**Problem details:** Across the entries that follow, how many lines have the word "high" in them? Give only the number.

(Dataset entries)
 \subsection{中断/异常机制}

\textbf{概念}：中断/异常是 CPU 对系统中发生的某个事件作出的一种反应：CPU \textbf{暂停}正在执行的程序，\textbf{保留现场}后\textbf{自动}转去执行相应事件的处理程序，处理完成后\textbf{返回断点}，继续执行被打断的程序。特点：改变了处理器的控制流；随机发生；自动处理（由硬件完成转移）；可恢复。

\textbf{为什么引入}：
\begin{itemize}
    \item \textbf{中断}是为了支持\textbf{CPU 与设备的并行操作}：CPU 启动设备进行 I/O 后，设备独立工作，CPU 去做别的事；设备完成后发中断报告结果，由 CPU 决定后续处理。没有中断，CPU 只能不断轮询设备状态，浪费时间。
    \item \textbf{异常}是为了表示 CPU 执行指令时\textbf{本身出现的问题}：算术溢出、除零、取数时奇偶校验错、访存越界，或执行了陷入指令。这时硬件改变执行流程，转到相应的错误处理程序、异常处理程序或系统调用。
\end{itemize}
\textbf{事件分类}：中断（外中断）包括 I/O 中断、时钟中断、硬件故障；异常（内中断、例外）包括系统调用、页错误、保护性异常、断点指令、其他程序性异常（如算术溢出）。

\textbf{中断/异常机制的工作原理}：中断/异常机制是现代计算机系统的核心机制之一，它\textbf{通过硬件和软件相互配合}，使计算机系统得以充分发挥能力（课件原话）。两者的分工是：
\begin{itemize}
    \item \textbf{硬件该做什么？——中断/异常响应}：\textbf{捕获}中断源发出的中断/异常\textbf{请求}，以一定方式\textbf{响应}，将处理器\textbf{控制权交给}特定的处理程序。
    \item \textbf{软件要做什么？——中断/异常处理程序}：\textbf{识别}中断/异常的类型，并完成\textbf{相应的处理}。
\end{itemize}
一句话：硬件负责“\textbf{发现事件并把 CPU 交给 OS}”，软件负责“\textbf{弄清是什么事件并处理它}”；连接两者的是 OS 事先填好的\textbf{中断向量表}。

...

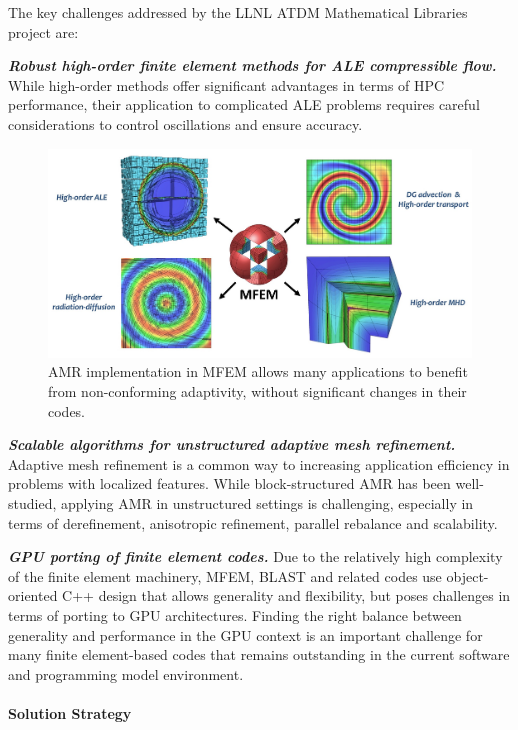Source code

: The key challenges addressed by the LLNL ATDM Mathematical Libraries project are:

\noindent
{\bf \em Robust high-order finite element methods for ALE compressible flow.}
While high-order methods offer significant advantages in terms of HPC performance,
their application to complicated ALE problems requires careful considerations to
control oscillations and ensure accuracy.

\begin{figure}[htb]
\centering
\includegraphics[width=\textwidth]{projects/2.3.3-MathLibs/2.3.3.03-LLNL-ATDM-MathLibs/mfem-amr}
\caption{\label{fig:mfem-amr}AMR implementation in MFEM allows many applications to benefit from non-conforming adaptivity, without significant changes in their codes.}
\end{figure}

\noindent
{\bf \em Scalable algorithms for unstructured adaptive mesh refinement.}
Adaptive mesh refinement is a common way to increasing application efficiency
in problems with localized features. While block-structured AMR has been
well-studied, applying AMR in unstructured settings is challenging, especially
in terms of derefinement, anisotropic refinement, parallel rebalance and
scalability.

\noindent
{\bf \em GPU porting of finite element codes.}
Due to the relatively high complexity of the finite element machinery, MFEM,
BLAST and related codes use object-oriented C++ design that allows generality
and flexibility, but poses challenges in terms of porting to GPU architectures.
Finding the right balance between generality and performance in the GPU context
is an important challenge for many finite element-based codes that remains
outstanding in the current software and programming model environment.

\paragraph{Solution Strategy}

**Answer below:** 3